* Work order:
Beginning at the line that holds "2.用时间戳来做，用户输入时", copy the material below exactly through its last line.

________________________

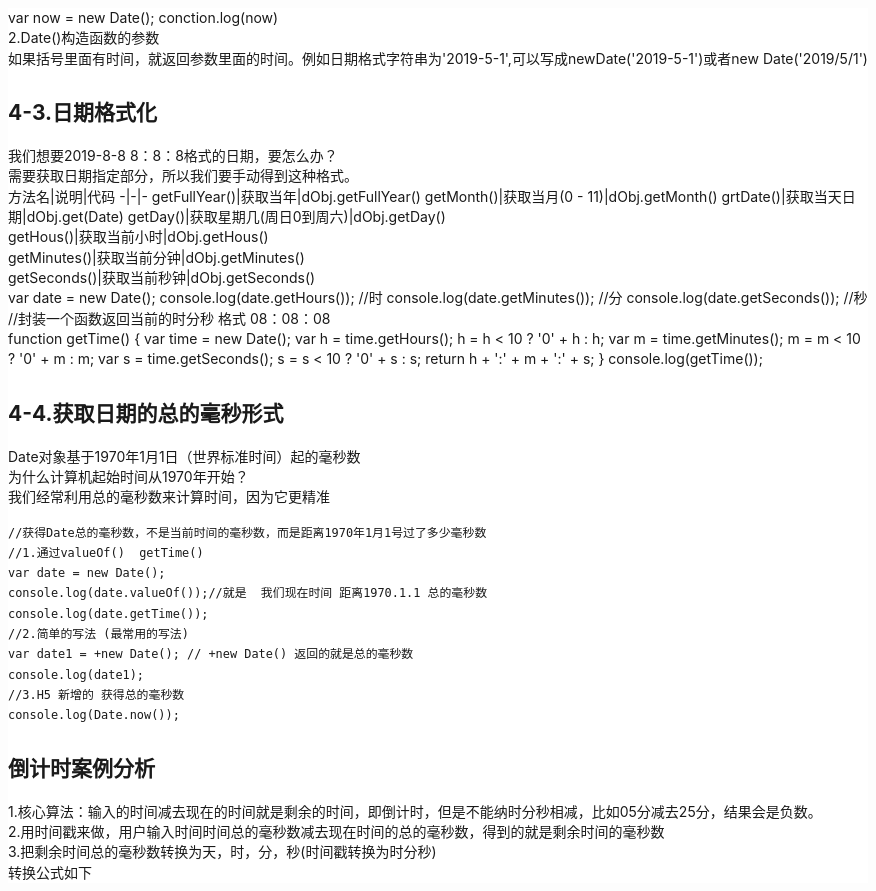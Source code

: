 var now = new Date();
conction.log(now)   
2.Date()构造函数的参数  
如果括号里面有时间，就返回参数里面的时间。例如日期格式字符串为'2019-5-1',可以写成newDate('2019-5-1')或者new Date('2019/5/1')   
## 4-3.日期格式化   
我们想要2019-8-8 8：8：8格式的日期，要怎么办？   
需要获取日期指定部分，所以我们要手动得到这种格式。     
方法名|说明|代码
-|-|-
getFullYear()|获取当年|dObj.getFullYear()
getMonth()|获取当月(0 - 11)|dObj.getMonth()
grtDate()|获取当天日期|dObj.get(Date)
getDay()|获取星期几(周日0到周六)|dObj.getDay()    
getHous()|获取当前小时|dObj.getHous()   
getMinutes()|获取当前分钟|dObj.getMinutes()    
getSeconds()|获取当前秒钟|dObj.getSeconds()   
    var date = new Date();
    console.log(date.getHours());  //时
    console.log(date.getMinutes()); //分
    console.log(date.getSeconds()); //秒
    //封装一个函数返回当前的时分秒 格式 08：08：08  
    function getTime() {
        var time = new Date();
        var h = time.getHours();
        h = h < 10 ? '0' + h : h;
        var m = time.getMinutes();
        m = m < 10 ? '0' + m : m;
        var s = time.getSeconds();
        s = s < 10 ? '0' + s : s;
        return h + ':' + m + ':' + s;
    }
    console.log(getTime());   
## 4-4.获取日期的总的毫秒形式   
Date对象基于1970年1月1日（世界标准时间）起的毫秒数    
为什么计算机起始时间从1970年开始？   
我们经常利用总的毫秒数来计算时间，因为它更精准   
 
    //获得Date总的毫秒数，不是当前时间的毫秒数，而是距离1970年1月1号过了多少毫秒数    
    //1.通过valueOf()  getTime()    
    var date = new Date();
    console.log(date.valueOf());//就是  我们现在时间 距离1970.1.1 总的毫秒数  
    console.log(date.getTime());  
    //2.简单的写法 (最常用的写法)    
    var date1 = +new Date(); // +new Date() 返回的就是总的毫秒数   
    console.log(date1);   
    //3.H5 新增的 获得总的毫秒数   
    console.log(Date.now());   
## 倒计时案例分析   
1.核心算法：输入的时间减去现在的时间就是剩余的时间，即倒计时，但是不能纳时分秒相减，比如05分减去25分，结果会是负数。  
2.用时间戳来做，用户输入时间时间总的毫秒数减去现在时间的总的毫秒数，得到的就是剩余时间的毫秒数  
3.把剩余时间总的毫秒数转换为天，时，分，秒(时间戳转换为时分秒)   
转换公式如下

________________________

* Answer to this exercise:
2.用时间戳来做，用户输入时间时间总的毫秒数减去现在时间的总的毫秒数，得到的就是剩余时间的毫秒数  
3.把剩余时间总的毫秒数转换为天，时，分，秒(时间戳转换为时分秒)   
转换公式如下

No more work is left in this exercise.